With images excluded, write out each entry below exactly as given.

(Document images with source code)
[Start of Attachment]

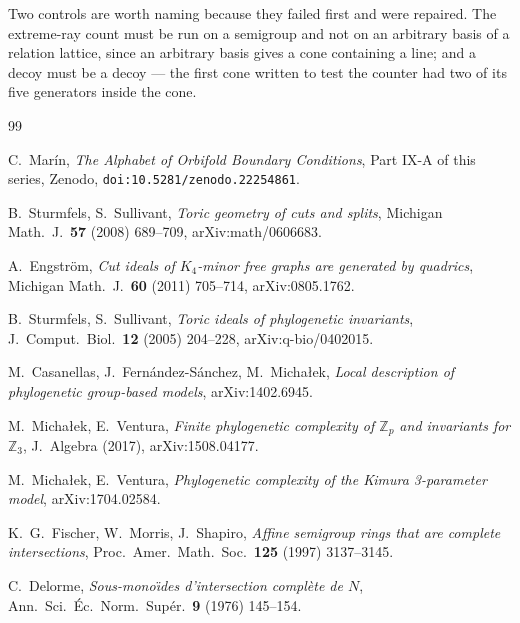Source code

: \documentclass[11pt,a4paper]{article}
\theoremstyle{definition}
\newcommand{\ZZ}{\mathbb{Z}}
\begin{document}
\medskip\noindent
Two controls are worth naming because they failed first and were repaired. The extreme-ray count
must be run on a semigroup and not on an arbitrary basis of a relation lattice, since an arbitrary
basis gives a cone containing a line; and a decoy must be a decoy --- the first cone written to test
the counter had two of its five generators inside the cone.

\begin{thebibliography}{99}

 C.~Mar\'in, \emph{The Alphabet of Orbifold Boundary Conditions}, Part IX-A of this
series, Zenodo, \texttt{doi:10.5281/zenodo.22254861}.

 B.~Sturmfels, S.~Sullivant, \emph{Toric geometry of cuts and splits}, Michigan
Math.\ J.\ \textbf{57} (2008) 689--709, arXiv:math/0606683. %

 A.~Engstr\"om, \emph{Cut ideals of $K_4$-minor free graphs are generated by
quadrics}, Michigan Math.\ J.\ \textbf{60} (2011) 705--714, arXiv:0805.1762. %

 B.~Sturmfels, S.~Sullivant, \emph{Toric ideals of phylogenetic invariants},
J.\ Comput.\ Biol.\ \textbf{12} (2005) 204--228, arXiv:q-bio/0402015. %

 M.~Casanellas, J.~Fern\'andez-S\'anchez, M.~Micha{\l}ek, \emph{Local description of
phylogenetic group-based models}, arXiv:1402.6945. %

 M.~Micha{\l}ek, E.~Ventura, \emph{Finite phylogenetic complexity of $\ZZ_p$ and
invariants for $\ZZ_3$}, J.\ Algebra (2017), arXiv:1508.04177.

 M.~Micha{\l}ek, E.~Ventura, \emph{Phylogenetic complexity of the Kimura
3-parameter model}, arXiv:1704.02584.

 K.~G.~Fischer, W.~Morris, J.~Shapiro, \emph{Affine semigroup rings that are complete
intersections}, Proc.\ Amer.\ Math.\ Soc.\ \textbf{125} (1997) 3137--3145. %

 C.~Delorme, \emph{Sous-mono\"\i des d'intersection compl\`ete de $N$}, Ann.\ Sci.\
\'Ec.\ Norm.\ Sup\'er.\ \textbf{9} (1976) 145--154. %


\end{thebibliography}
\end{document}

[End of Attachment]

*Task output*:
Source code

: \documentclass[11pt,a4paper]{article}
\theoremstyle{definition}
\newcommand{\ZZ}{\mathbb{Z}}
\begin{document}
\medskip\noindent
Two controls are worth naming because they failed first and were repaired. The extreme-ray count
must be run on a semigroup and not on an arbitrary basis of a relation lattice, since an arbitrary
basis gives a cone containing a line; and a decoy must be a decoy --- the first cone written to test
the counter had two of its five generators inside the cone.

\begin{thebibliography}{99}

 C.~Mar\'in, \emph{The Alphabet of Orbifold Boundary Conditions}, Part IX-A of this
series, Zenodo, \texttt{doi:10.5281/zenodo.22254861}.

 B.~Sturmfels, S.~Sullivant, \emph{Toric geometry of cuts and splits}, Michigan
Math.\ J.\ \textbf{57} (2008) 689--709, arXiv:math/0606683. %

 A.~Engstr\"om, \emph{Cut ideals of $K_4$-minor free graphs are generated by
quadrics}, Michigan Math.\ J.\ \textbf{60} (2011) 705--714, arXiv:0805.1762. %

 B.~Sturmfels, S.~Sullivant, \emph{Toric ideals of phylogenetic invariants},
J.\ Comput.\ Biol.\ \textbf{12} (2005) 204--228, arXiv:q-bio/0402015. %

 M.~Casanellas, J.~Fern\'andez-S\'anchez, M.~Micha{\l}ek, \emph{Local description of
phylogenetic group-based models}, arXiv:1402.6945. %

 M.~Micha{\l}ek, E.~Ventura, \emph{Finite phylogenetic complexity of $\ZZ_p$ and
invariants for $\ZZ_3$}, J.\ Algebra (2017), arXiv:1508.04177.

 M.~Micha{\l}ek, E.~Ventura, \emph{Phylogenetic complexity of the Kimura
3-parameter model}, arXiv:1704.02584.

 K.~G.~Fischer, W.~Morris, J.~Shapiro, \emph{Affine semigroup rings that are complete
intersections}, Proc.\ Amer.\ Math.\ Soc.\ \textbf{125} (1997) 3137--3145. %

 C.~Delorme, \emph{Sous-mono\"\i des d'intersection compl\`ete de $N$}, Ann.\ Sci.\
\'Ec.\ Norm.\ Sup\'er.\ \textbf{9} (1976) 145--154. %


\end{thebibliography}
\end{document}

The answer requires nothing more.